Scan the entries below line by line and state how many lines contain the string "relevance", giving only the number.

=== RECORDS FOR THE EXERCISE ===

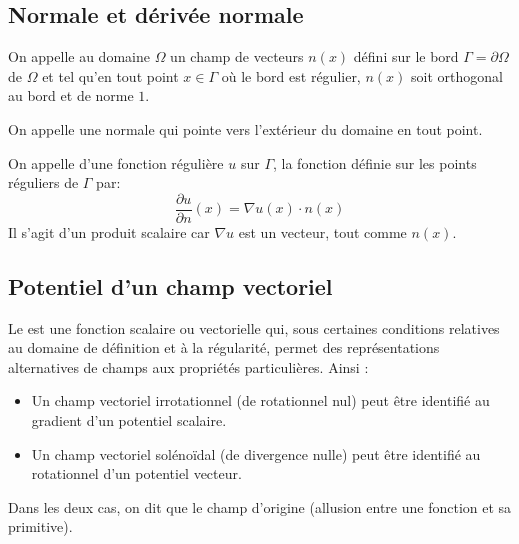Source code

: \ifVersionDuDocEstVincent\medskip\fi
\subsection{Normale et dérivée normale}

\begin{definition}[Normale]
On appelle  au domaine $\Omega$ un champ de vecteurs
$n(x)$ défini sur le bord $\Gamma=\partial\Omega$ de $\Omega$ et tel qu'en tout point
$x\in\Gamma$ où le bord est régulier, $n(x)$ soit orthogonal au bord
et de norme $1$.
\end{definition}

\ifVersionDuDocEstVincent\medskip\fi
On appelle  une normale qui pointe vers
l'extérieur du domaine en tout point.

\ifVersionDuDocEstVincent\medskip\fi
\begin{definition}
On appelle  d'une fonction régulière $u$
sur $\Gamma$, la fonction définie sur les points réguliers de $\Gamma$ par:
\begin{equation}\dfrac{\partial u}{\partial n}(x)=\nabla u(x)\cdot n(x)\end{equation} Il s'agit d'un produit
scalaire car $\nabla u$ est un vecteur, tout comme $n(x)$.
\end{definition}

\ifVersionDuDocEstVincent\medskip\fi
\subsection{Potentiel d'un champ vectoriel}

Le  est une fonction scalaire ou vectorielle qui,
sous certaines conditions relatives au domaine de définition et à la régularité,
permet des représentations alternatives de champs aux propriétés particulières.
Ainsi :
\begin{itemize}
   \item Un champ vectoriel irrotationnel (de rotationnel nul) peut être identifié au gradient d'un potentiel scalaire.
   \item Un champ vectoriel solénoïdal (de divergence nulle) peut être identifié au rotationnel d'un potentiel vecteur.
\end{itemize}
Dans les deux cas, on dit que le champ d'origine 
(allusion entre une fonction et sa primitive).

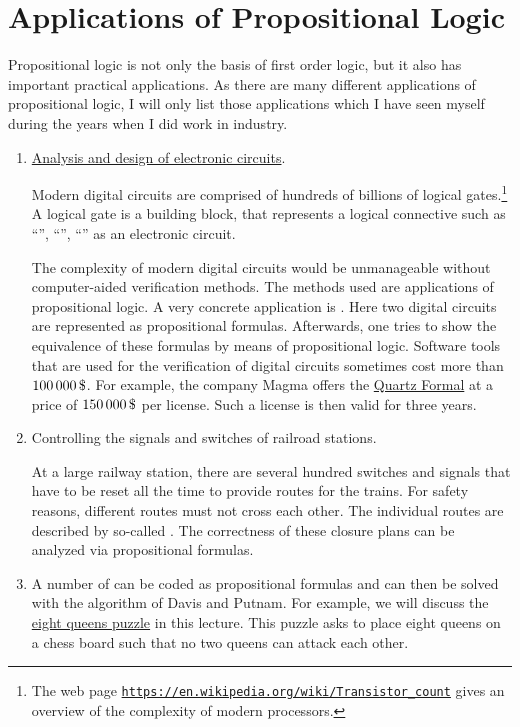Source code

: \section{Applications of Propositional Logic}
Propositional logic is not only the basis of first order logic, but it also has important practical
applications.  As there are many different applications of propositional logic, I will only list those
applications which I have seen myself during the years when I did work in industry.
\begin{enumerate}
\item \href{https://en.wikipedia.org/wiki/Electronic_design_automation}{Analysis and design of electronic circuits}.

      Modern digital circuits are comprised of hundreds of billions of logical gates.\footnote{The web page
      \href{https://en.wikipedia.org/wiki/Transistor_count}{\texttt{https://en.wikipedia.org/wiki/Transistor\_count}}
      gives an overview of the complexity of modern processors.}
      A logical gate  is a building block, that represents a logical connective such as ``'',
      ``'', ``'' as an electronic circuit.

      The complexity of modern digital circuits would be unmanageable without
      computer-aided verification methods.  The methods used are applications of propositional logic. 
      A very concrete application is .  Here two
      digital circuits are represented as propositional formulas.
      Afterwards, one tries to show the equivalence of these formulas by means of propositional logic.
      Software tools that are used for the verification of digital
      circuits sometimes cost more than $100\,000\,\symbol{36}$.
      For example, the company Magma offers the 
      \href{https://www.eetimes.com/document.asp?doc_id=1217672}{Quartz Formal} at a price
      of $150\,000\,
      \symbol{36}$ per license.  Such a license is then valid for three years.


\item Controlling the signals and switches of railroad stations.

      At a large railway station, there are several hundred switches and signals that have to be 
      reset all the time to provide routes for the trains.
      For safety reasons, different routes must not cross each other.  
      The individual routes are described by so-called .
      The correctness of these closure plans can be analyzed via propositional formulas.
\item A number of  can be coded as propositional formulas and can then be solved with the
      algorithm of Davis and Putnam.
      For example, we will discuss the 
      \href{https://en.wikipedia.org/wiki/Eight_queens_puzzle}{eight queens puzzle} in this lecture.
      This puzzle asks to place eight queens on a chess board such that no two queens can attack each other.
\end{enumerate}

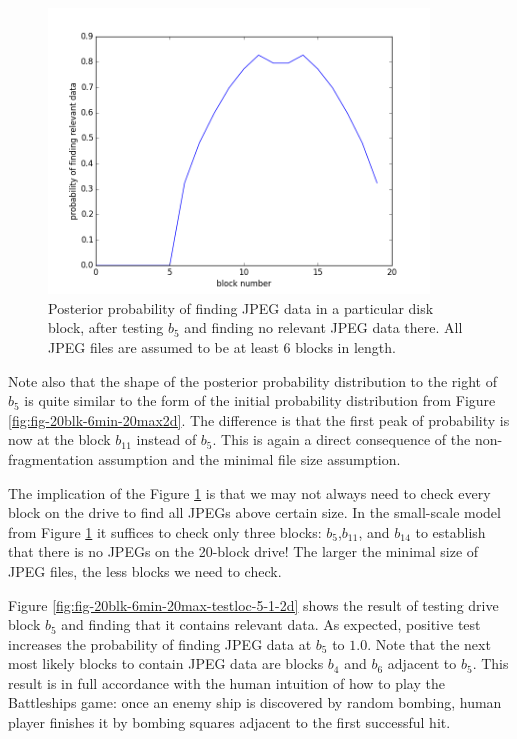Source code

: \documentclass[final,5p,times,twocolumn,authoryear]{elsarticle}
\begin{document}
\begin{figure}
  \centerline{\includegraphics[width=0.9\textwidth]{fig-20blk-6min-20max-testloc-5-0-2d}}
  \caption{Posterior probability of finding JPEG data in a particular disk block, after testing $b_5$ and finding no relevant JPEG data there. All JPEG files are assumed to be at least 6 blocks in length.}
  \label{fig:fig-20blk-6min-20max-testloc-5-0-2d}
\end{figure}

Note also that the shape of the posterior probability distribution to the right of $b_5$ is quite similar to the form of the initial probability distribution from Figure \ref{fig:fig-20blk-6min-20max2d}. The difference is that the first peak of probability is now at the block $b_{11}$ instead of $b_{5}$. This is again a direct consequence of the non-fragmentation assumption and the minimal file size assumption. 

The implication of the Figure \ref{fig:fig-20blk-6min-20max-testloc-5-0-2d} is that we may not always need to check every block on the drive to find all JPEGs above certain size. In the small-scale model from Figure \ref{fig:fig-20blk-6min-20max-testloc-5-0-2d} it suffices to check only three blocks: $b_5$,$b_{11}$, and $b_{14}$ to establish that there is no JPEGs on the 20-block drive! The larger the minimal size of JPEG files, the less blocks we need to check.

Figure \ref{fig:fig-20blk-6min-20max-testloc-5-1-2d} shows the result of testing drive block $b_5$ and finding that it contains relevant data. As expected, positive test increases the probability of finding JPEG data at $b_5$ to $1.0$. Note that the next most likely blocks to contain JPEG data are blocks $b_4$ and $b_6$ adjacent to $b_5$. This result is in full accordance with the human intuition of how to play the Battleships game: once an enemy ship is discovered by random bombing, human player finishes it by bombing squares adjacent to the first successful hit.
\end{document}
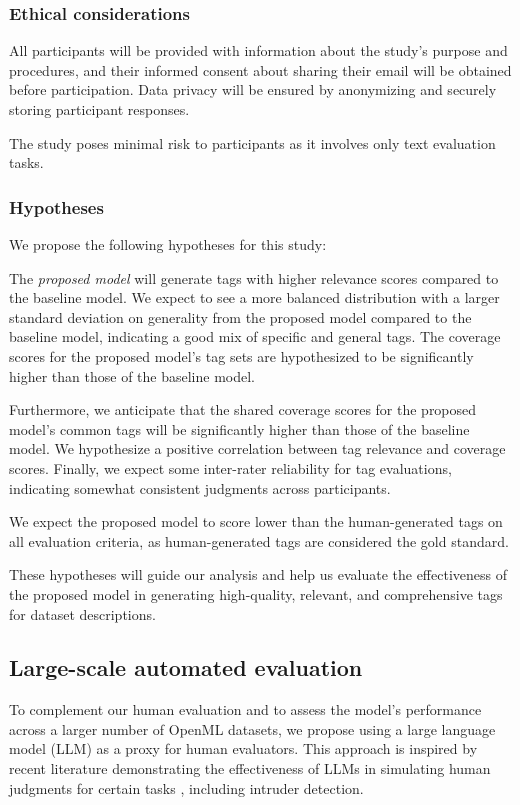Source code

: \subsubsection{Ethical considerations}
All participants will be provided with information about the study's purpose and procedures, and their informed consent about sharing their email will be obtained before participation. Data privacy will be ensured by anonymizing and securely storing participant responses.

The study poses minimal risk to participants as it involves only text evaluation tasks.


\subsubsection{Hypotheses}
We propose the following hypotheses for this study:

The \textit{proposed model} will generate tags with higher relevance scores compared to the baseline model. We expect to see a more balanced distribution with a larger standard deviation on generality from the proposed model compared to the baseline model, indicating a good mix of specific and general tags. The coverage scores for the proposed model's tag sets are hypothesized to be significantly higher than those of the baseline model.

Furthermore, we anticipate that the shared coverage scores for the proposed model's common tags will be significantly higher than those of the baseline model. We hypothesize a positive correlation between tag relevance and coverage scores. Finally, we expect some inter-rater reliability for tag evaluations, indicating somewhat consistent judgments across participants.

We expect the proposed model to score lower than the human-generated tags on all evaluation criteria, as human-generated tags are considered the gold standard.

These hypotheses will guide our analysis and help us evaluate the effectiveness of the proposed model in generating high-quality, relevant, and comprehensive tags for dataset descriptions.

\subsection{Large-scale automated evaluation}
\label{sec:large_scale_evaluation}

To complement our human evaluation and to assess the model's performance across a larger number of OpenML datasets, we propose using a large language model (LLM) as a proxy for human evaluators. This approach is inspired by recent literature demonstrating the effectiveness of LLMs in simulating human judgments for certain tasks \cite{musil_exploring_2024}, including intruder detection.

===
=== RECORDS FOR THE EXERCISE ===

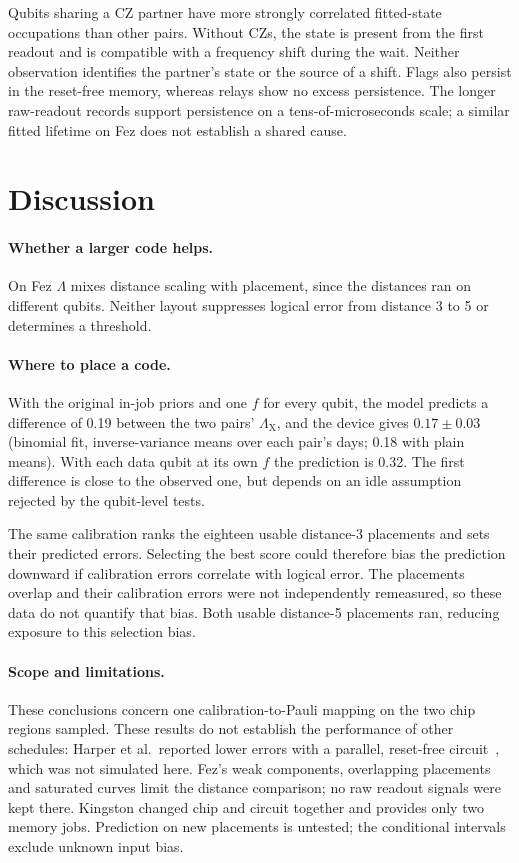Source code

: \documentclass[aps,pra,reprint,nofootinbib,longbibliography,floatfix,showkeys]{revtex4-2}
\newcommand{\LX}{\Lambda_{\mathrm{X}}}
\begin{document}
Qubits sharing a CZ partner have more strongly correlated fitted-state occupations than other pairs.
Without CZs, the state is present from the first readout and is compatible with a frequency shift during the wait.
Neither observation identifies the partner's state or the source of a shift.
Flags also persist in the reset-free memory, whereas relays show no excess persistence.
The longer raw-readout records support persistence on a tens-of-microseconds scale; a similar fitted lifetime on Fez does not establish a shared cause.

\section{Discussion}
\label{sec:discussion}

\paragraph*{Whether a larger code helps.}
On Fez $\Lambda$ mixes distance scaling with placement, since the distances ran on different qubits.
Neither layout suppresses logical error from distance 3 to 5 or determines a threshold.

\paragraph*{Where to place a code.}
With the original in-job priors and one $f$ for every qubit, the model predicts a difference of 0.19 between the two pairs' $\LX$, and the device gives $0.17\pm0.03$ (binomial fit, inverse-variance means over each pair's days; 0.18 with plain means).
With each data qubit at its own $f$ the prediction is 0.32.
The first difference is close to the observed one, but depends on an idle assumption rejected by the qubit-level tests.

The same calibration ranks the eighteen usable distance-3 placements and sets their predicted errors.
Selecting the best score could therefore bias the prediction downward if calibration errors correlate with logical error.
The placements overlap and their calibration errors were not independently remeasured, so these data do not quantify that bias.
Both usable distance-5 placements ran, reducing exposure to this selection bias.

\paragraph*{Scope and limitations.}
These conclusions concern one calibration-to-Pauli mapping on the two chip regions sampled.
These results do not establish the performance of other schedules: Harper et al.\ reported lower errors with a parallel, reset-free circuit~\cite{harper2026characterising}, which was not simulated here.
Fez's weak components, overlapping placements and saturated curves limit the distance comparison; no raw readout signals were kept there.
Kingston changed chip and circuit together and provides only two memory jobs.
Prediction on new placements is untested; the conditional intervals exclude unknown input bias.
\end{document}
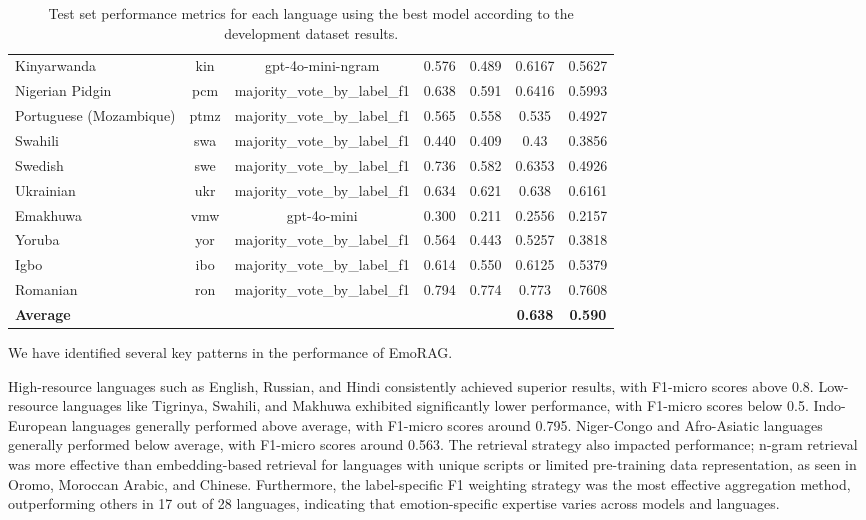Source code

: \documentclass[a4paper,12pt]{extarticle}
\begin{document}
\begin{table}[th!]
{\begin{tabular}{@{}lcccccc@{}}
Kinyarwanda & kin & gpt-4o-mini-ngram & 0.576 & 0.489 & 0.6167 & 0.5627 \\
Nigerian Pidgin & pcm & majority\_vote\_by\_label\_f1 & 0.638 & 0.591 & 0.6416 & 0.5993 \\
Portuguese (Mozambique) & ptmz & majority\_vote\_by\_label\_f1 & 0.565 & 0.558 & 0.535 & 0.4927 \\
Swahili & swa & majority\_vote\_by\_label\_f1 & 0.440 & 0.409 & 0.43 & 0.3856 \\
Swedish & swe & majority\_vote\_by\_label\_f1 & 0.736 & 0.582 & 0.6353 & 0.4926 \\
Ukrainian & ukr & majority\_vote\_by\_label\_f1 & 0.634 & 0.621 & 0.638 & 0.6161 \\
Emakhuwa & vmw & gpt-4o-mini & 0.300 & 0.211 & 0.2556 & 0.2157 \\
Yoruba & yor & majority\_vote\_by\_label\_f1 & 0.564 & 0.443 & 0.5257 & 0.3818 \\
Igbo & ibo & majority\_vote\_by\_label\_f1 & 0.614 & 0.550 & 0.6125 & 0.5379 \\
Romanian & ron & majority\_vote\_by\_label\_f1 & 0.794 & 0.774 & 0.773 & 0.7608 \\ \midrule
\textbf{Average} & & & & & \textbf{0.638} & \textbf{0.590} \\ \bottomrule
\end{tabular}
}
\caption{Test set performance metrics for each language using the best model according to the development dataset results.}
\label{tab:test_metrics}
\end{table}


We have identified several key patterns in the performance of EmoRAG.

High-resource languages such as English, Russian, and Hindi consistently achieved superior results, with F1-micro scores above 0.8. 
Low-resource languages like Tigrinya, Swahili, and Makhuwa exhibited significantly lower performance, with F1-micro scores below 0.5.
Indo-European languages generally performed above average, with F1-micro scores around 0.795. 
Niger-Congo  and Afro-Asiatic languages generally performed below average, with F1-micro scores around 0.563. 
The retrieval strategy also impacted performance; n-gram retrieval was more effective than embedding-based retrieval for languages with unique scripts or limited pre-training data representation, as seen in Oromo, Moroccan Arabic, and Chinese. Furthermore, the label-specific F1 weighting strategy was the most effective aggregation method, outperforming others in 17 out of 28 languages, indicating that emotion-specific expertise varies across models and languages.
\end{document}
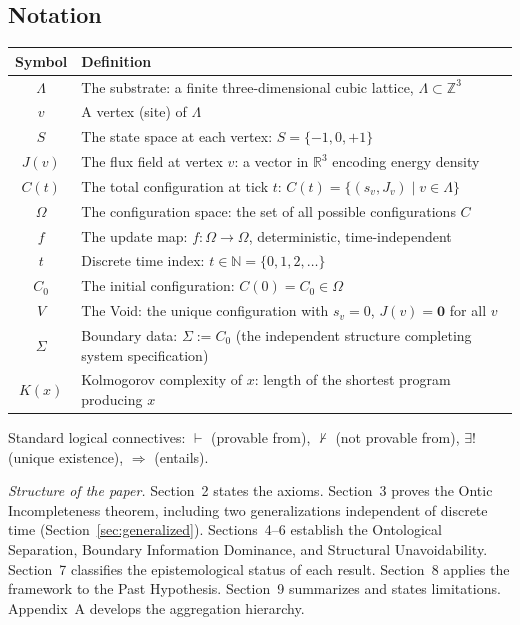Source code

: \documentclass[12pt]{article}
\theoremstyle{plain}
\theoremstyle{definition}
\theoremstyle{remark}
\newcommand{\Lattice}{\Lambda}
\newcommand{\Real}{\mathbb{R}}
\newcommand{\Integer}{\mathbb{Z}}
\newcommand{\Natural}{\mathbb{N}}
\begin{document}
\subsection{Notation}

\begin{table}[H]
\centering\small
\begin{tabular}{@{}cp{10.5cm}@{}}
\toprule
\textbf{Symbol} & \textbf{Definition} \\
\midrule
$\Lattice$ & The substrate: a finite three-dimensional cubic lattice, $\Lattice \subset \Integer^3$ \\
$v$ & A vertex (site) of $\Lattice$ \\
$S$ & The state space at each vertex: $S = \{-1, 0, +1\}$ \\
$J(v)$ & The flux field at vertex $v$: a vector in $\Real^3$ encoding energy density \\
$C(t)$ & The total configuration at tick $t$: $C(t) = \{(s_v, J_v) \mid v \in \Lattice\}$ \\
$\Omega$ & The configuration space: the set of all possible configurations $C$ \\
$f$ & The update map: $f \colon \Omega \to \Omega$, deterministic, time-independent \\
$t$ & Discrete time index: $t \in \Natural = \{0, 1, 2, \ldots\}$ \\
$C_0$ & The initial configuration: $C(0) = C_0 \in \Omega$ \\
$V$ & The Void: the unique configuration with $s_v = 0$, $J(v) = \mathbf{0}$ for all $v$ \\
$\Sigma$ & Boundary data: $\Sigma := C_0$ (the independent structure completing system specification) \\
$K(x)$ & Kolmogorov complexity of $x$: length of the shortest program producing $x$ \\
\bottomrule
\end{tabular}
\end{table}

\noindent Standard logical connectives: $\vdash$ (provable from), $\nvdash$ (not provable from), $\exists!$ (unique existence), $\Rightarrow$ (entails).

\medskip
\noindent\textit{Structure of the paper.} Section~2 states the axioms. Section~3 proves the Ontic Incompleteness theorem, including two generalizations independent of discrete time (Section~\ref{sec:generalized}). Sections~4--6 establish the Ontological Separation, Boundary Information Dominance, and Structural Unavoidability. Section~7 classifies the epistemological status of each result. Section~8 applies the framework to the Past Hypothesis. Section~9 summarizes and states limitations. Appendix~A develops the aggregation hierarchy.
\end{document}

===

**EXPECTED ANSWER**
2